4. Pick up all non match Cat and SubCat from Lookptab
CatData | SubCommData | Derived | SubCommDataDerived | MatchFlag |
ELECTRONICS | PCB | ELECTRONICS | PCBS / PCBAS / FLEXPRINTS | Y |
ELECTRONICS | PCBA | ELECTRONICS | PCBS / PCBAS / FLEXPRINTS | Y |
BEARINGS | BALL | BEARINGS | BALL | N |
BEARINGS | CYLINDRICAL ROLLER | BEARINGS | CYLINDRICAL ROLLER | N |
CASTINGS | AIRFOIL | CASTINGS & FORGINGS | AIRFOIL CASTINGS | Y |
CASTINGS | OTHER CASTINGS (DIE CASTINGS, ETC) | CASTINGS & FORGINGS | OTHER CASTINGS (DIE CASTINGS, ETC) | Y |
CASTINGS | SAND | CASTINGS & FORGINGS | SAND CASTING | Y |
CASTINGS | STRUCTURAL INVESTMENT | CASTINGS & FORGINGS | STRUCTURAL INVESTMENT | Y |
MACHINING | AIRFOILS | MACHINING | FAN BLADES & AIRFOILS | Y |
MACHINING | ASSEMBLIES | MACHINING | ASSEMBLIES | Y |
ENGINEERED ITEMS | VALVES | ENGINEERED ITEMS | ADPTRS,CPLRS,VALVES | Y |
ENGINEERED ITEMS | OTHER | ENGINEERED ITEMS | OTHER / UNCATEGORIZED | Y |
LOGISTICS | 3PL | LOGISTICS | Warehousing and 3PL | Y |
TRAVEL | AGENCY | TRAVEL | AGENCY | N |
FORGINGS | CLOSED DIE | CASTINGS & FORGINGS | CLOSED DIE | Y |
CASTINGS & FORGINGS | ISOTHERMAL | N | ||
CASTINGS & FORGINGS | SEAMLESS RINGS | N | ||
ELECTRONICS | BOX ASSEMBLIES | N |
Thank you
Dev
One solution is .
DataTab:
Load RowNo() As RowID, * inline
[CatData,SubCatData
BEARINGS,BALL
BEARINGS,CYLINDRICAL ROLLER
CASTINGS,AIRFOIL
CASTINGS,OTHER CASTINGS (DIE CASTINGS, ETC)
CASTINGS,SAND
CASTINGS,STRUCTURAL INVESTMENT
FORGINGS,CLOSED DIE
ENGINEERED ITEMS,VALVES
MACHINING,AIRFOILS
MACHINING,ASSEMBLIES
LOGISTICS,3PL
ELECTRONICS,PCB
ELECTRONICS,PCBA
ENGINEERED,ITEMS OTHER
TRAVEL,AGENCY
];
Join
LookUpData:
Load * inline
[Cat,SubCat
CASTINGS & FORGINGS,AIRFOIL CASTINGS
CASTINGS & FORGINGS,OTHER CASTINGS (DIE CASTINGS, ETC)

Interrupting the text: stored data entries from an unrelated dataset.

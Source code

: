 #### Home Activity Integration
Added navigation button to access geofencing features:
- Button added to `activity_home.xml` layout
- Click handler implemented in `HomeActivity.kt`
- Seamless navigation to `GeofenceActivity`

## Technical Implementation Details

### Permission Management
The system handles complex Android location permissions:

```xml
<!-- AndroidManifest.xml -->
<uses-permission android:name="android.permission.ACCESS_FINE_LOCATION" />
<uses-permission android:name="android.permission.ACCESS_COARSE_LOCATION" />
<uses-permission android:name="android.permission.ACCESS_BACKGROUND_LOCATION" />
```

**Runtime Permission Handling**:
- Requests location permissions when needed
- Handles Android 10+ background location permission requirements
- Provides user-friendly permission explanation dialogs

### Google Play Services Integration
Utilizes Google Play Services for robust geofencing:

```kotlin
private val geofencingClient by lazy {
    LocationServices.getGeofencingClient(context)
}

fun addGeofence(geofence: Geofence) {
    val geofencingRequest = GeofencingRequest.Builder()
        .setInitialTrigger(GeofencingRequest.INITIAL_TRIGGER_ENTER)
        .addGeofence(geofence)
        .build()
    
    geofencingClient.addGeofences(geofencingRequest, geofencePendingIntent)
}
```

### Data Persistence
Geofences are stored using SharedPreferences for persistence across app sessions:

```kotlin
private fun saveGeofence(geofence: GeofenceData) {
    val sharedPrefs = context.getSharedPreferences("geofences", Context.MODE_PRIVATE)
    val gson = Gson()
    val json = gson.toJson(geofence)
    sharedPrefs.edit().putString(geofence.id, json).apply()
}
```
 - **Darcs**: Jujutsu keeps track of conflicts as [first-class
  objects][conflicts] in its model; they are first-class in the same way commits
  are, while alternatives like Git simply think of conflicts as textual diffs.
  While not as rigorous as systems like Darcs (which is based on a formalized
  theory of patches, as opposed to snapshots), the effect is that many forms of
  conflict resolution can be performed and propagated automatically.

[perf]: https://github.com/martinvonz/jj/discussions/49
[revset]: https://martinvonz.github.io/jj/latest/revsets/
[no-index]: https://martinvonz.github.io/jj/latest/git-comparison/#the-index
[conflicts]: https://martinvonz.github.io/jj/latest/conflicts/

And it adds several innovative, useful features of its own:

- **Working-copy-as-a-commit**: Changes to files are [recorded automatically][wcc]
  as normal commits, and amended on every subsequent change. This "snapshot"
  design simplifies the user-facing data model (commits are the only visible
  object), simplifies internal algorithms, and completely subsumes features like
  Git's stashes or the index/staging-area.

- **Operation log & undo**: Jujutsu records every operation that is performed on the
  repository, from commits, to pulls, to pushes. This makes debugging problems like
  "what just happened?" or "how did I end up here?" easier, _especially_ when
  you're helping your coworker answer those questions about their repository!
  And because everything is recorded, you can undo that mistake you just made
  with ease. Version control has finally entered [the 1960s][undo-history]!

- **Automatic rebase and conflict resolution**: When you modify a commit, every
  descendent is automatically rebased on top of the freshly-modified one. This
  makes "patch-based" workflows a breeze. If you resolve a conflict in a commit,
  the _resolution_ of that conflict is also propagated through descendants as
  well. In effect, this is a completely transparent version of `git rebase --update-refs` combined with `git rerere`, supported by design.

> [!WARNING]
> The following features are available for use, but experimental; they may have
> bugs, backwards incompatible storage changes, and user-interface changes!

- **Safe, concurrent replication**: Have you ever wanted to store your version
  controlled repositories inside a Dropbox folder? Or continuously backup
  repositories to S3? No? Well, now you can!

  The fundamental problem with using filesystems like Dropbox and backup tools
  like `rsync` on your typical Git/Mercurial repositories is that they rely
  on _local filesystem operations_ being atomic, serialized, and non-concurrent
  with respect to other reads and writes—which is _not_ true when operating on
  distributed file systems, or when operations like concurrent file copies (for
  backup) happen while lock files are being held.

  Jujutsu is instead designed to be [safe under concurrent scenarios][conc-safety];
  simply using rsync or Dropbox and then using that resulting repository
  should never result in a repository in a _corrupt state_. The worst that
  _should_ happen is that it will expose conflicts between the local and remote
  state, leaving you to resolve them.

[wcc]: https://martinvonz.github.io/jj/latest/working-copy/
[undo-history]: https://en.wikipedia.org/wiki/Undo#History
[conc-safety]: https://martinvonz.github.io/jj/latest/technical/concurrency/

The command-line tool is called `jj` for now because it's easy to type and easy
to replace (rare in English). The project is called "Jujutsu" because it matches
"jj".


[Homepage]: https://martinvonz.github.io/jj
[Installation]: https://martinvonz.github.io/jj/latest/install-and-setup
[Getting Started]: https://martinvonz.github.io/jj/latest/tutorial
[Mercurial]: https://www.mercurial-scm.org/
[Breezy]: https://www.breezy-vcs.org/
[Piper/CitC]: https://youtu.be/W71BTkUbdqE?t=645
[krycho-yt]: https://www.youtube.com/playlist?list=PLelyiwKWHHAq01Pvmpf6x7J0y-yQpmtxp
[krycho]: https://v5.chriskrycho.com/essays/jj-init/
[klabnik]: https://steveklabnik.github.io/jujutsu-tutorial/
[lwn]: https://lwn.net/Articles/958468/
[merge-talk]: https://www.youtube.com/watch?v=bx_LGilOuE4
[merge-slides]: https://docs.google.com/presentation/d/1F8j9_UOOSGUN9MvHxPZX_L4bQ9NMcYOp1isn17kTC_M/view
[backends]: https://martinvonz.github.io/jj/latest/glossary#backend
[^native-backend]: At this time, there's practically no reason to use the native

CASTINGS & FORGINGS,SAND CASTING
CASTINGS & FORGINGS,STRUCTURAL INVESTMENT
CASTINGS & FORGINGS,ISOTHERMAL
CASTINGS & FORGINGS,SEAMLESS RINGS
ELECTRONICS,PCBS / PCBAS / FLEXPRINTS
ELECTRONICS,PCBS / PCBAS / FLEXPRINTS
ELECTRONICS,BOX ASSEMBLIES
MACHINING,FAN BLADES & AIRFOILS
ENGINEERED ITEMS,"ADPTRS,CPLRS,VALVES"
ENGINEERED ITEMS,OTHER / UNCATEGORIZED
LOGISTICS,Warehousing and 3PL];
tab1:
LOAD RowID, CatData, SubCatData, Cat, SubCat, -(Cat Like CatData&'*' And SubCat Like SubCatData&'*') As Result
Resident DataTab;
Left Join(tab1)
LOAD RowID, Max(Result) As MR
Resident tab1
Group By RowID;
tab2:
LOAD DISTINCT RowID, CatData, SubCatData, Cat As Derived, SubCat As SubCommDataDerived
Resident tab1
Where Result=1 And MR=1;
LOAD DISTINCT RowID, CatData, SubCatData, CatData As Derived, SubCatData As SubCommDataDerived
Resident tab1
Where Result=0 And MR=0;
Drop Table DataTab, tab1;
Any Help please?
Take a look at this post to see some potential solutions.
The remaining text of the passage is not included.